** Opening RAW DATA block **

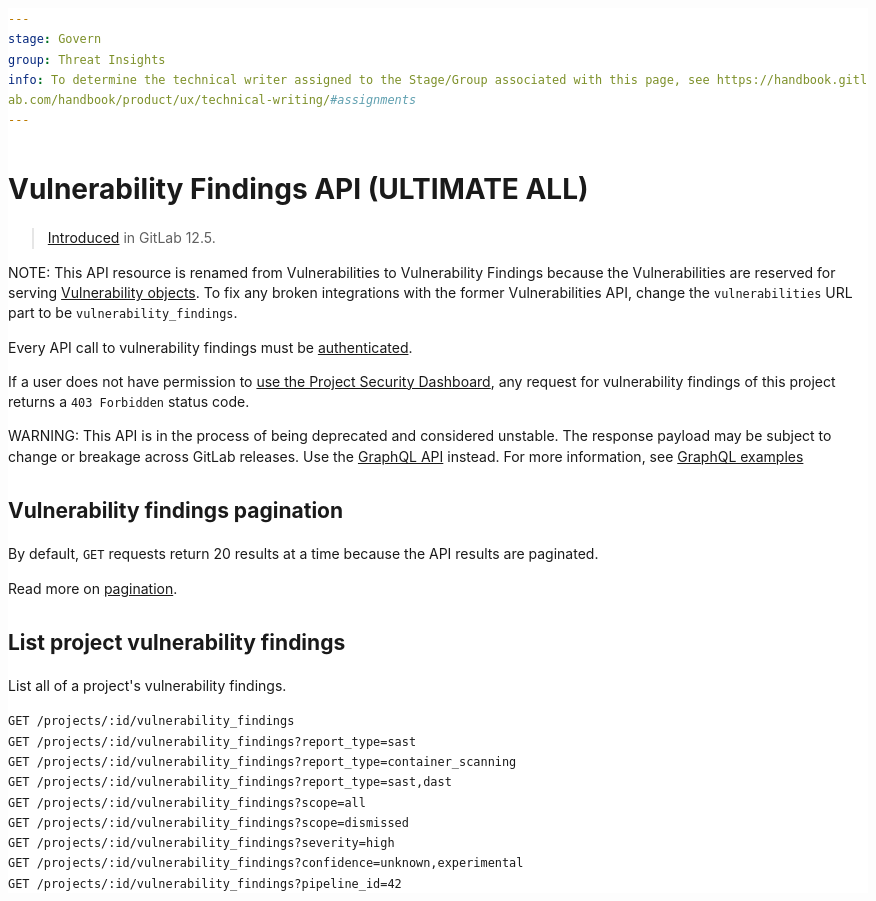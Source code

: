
 ```yaml
---
stage: Govern
group: Threat Insights
info: To determine the technical writer assigned to the Stage/Group associated with this page, see https://handbook.gitlab.com/handbook/product/ux/technical-writing/#assignments
---
```


# Vulnerability Findings API **(ULTIMATE ALL)**

> [Introduced](https://gitlab.com/gitlab-org/gitlab/-/merge_requests/19029) in GitLab 12.5.

NOTE:
This API resource is renamed from Vulnerabilities to Vulnerability Findings because the Vulnerabilities are reserved
for serving [Vulnerability objects](https://gitlab.com/gitlab-org/gitlab/-/issues/13561).
To fix any broken integrations with the former Vulnerabilities API, change the `vulnerabilities` URL part to be
`vulnerability_findings`.

Every API call to vulnerability findings must be [authenticated](rest/index.md#authentication).

If a user does not have permission to
[use the Project Security Dashboard](../user/permissions.md#project-members-permissions),
any request for vulnerability findings of this project returns a `403 Forbidden` status code.

WARNING:
This API is in the process of being deprecated and considered unstable.
The response payload may be subject to change or breakage
across GitLab releases. Use the
[GraphQL API](graphql/reference/index.md#queryvulnerabilities) instead. For more information, see [GraphQL examples](../api/vulnerabilities.md#replace-vulnerability-rest-api-with-graphql)

## Vulnerability findings pagination

By default, `GET` requests return 20 results at a time because the API results
are paginated.

Read more on [pagination](rest/index.md#pagination).

## List project vulnerability findings

List all of a project's vulnerability findings.

```plaintext
GET /projects/:id/vulnerability_findings
GET /projects/:id/vulnerability_findings?report_type=sast
GET /projects/:id/vulnerability_findings?report_type=container_scanning
GET /projects/:id/vulnerability_findings?report_type=sast,dast
GET /projects/:id/vulnerability_findings?scope=all
GET /projects/:id/vulnerability_findings?scope=dismissed
GET /projects/:id/vulnerability_findings?severity=high
GET /projects/:id/vulnerability_findings?confidence=unknown,experimental
GET /projects/:id/vulnerability_findings?pipeline_id=42
```

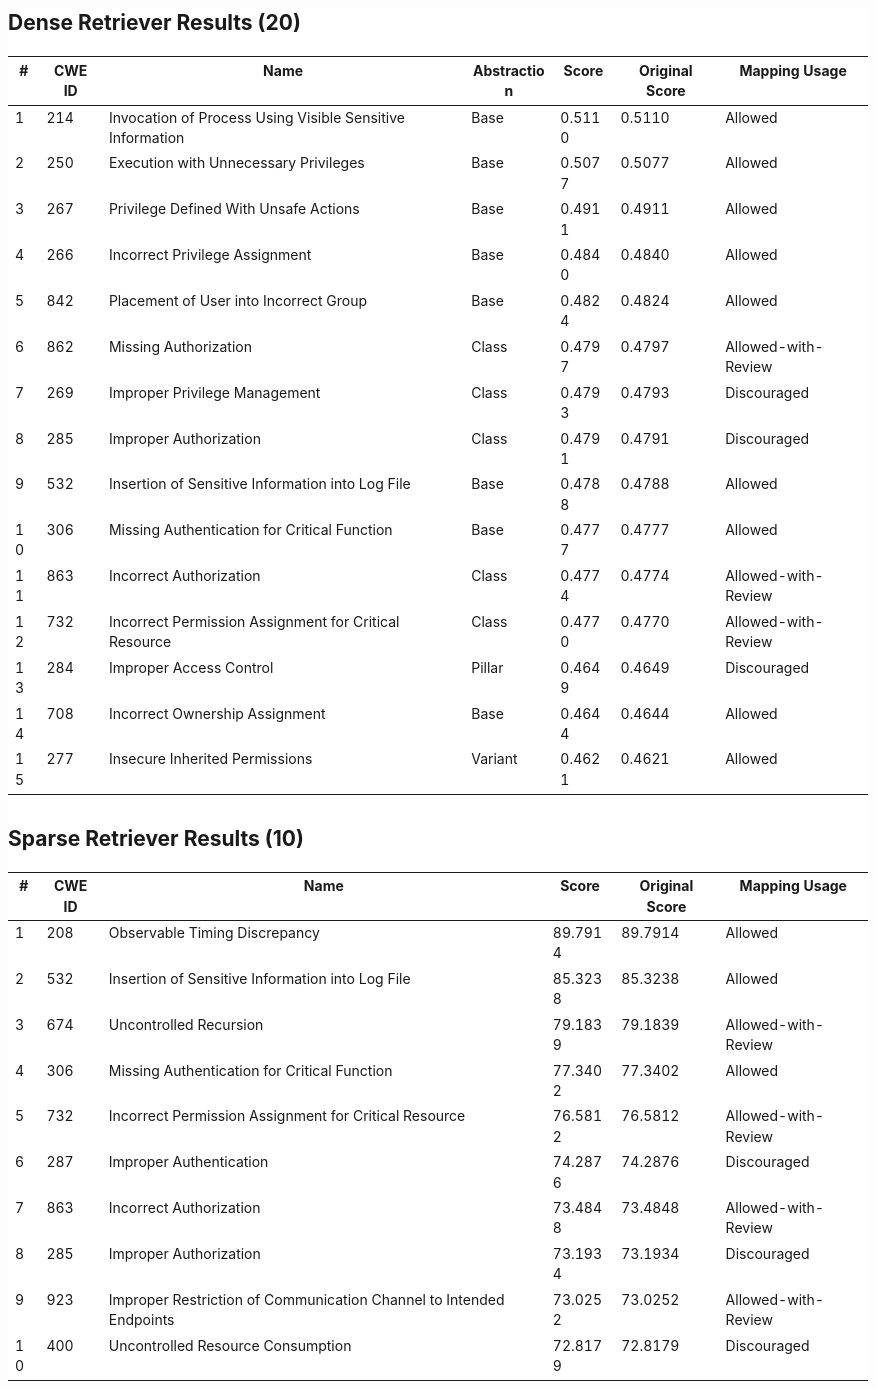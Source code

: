 ## Dense Retriever Results (20)
| # | CWE ID | Name | Abstraction | Score | Original Score | Mapping Usage |
|---|--------|------|-------------|-------|----------------|---------------|
| 1 | 214 | Invocation of Process Using Visible Sensitive Information | Base | 0.5110 | 0.5110 | Allowed |
| 2 | 250 | Execution with Unnecessary Privileges | Base | 0.5077 | 0.5077 | Allowed |
| 3 | 267 | Privilege Defined With Unsafe Actions | Base | 0.4911 | 0.4911 | Allowed |
| 4 | 266 | Incorrect Privilege Assignment | Base | 0.4840 | 0.4840 | Allowed |
| 5 | 842 | Placement of User into Incorrect Group | Base | 0.4824 | 0.4824 | Allowed |
| 6 | 862 | Missing Authorization | Class | 0.4797 | 0.4797 | Allowed-with-Review |
| 7 | 269 | Improper Privilege Management | Class | 0.4793 | 0.4793 | Discouraged |
| 8 | 285 | Improper Authorization | Class | 0.4791 | 0.4791 | Discouraged |
| 9 | 532 | Insertion of Sensitive Information into Log File | Base | 0.4788 | 0.4788 | Allowed |
| 10 | 306 | Missing Authentication for Critical Function | Base | 0.4777 | 0.4777 | Allowed |
| 11 | 863 | Incorrect Authorization | Class | 0.4774 | 0.4774 | Allowed-with-Review |
| 12 | 732 | Incorrect Permission Assignment for Critical Resource | Class | 0.4770 | 0.4770 | Allowed-with-Review |
| 13 | 284 | Improper Access Control | Pillar | 0.4649 | 0.4649 | Discouraged |
| 14 | 708 | Incorrect Ownership Assignment | Base | 0.4644 | 0.4644 | Allowed |
| 15 | 277 | Insecure Inherited Permissions | Variant | 0.4621 | 0.4621 | Allowed |

## Sparse Retriever Results (10)
| # | CWE ID | Name | Score | Original Score | Mapping Usage |
|---|--------|------|-------|---------------|---------------|
| 1 | 208 | Observable Timing Discrepancy | 89.7914 | 89.7914 | Allowed |
| 2 | 532 | Insertion of Sensitive Information into Log File | 85.3238 | 85.3238 | Allowed |
| 3 | 674 | Uncontrolled Recursion | 79.1839 | 79.1839 | Allowed-with-Review |
| 4 | 306 | Missing Authentication for Critical Function | 77.3402 | 77.3402 | Allowed |
| 5 | 732 | Incorrect Permission Assignment for Critical Resource | 76.5812 | 76.5812 | Allowed-with-Review |
| 6 | 287 | Improper Authentication | 74.2876 | 74.2876 | Discouraged |
| 7 | 863 | Incorrect Authorization | 73.4848 | 73.4848 | Allowed-with-Review |
| 8 | 285 | Improper Authorization | 73.1934 | 73.1934 | Discouraged |
| 9 | 923 | Improper Restriction of Communication Channel to Intended Endpoints | 73.0252 | 73.0252 | Allowed-with-Review |
| 10 | 400 | Uncontrolled Resource Consumption | 72.8179 | 72.8179 | Discouraged |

** Closing RAW DATA block **

ASSIGNED TASK: All lines above between those holding "0.5077 | Allowed |" and "0.4649 | Discouraged |", inclusive, must be set down unchanged, and no other line may be included.

TASK RESPONSE:
| 2 | 250 | Execution with Unnecessary Privileges | Base | 0.5077 | 0.5077 | Allowed |
| 3 | 267 | Privilege Defined With Unsafe Actions | Base | 0.4911 | 0.4911 | Allowed |
| 4 | 266 | Incorrect Privilege Assignment | Base | 0.4840 | 0.4840 | Allowed |
| 5 | 842 | Placement of User into Incorrect Group | Base | 0.4824 | 0.4824 | Allowed |
| 6 | 862 | Missing Authorization | Class | 0.4797 | 0.4797 | Allowed-with-Review |
| 7 | 269 | Improper Privilege Management | Class | 0.4793 | 0.4793 | Discouraged |
| 8 | 285 | Improper Authorization | Class | 0.4791 | 0.4791 | Discouraged |
| 9 | 532 | Insertion of Sensitive Information into Log File | Base | 0.4788 | 0.4788 | Allowed |
| 10 | 306 | Missing Authentication for Critical Function | Base | 0.4777 | 0.4777 | Allowed |
| 11 | 863 | Incorrect Authorization | Class | 0.4774 | 0.4774 | Allowed-with-Review |
| 12 | 732 | Incorrect Permission Assignment for Critical Resource | Class | 0.4770 | 0.4770 | Allowed-with-Review |
| 13 | 284 | Improper Access Control | Pillar | 0.4649 | 0.4649 | Discouraged |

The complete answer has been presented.